Task instructions -> An exact copy of every record below is needed, with all pictures removed.

Records supplied ->
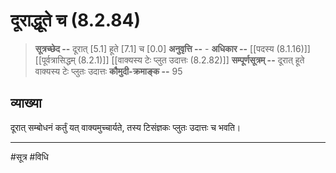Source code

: # दूराद्धूते च (8.2.84)
> **सूत्रच्छेद --** दूरात् [5.1] हूते [7.1] च [0.0]
> **अनुवृत्ति --** -
> **अधिकार --** [[पदस्य (8.1.16)]] [[पूर्वत्रासिद्धम् (8.2.1)]] [[वाक्यस्य टेः प्लुत उदात्तः (8.2.82)]]
> **सम्पूर्णसूत्रम् --** दूरात् हूते वाक्यस्य टेः प्लुतः उदात्तः
> **कौमुदी-क्रमाङ्क --** 95

## व्याख्या

दूरात् सम्बोधनं कर्तुं यत् वाक्यमुच्चार्यते, तस्य टिसंज्ञकः प्लुतः उदात्तः च भवति।

---
#सूत्र #विधि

Task output ->
Source code

: # दूराद्धूते च (8.2.84)
> **सूत्रच्छेद --** दूरात् [5.1] हूते [7.1] च [0.0]
> **अनुवृत्ति --** -
> **अधिकार --** [[पदस्य (8.1.16)]] [[पूर्वत्रासिद्धम् (8.2.1)]] [[वाक्यस्य टेः प्लुत उदात्तः (8.2.82)]]
> **सम्पूर्णसूत्रम् --** दूरात् हूते वाक्यस्य टेः प्लुतः उदात्तः
> **कौमुदी-क्रमाङ्क --** 95

## व्याख्या

दूरात् सम्बोधनं कर्तुं यत् वाक्यमुच्चार्यते, तस्य टिसंज्ञकः प्लुतः उदात्तः च भवति।

---
#सूत्र #विधि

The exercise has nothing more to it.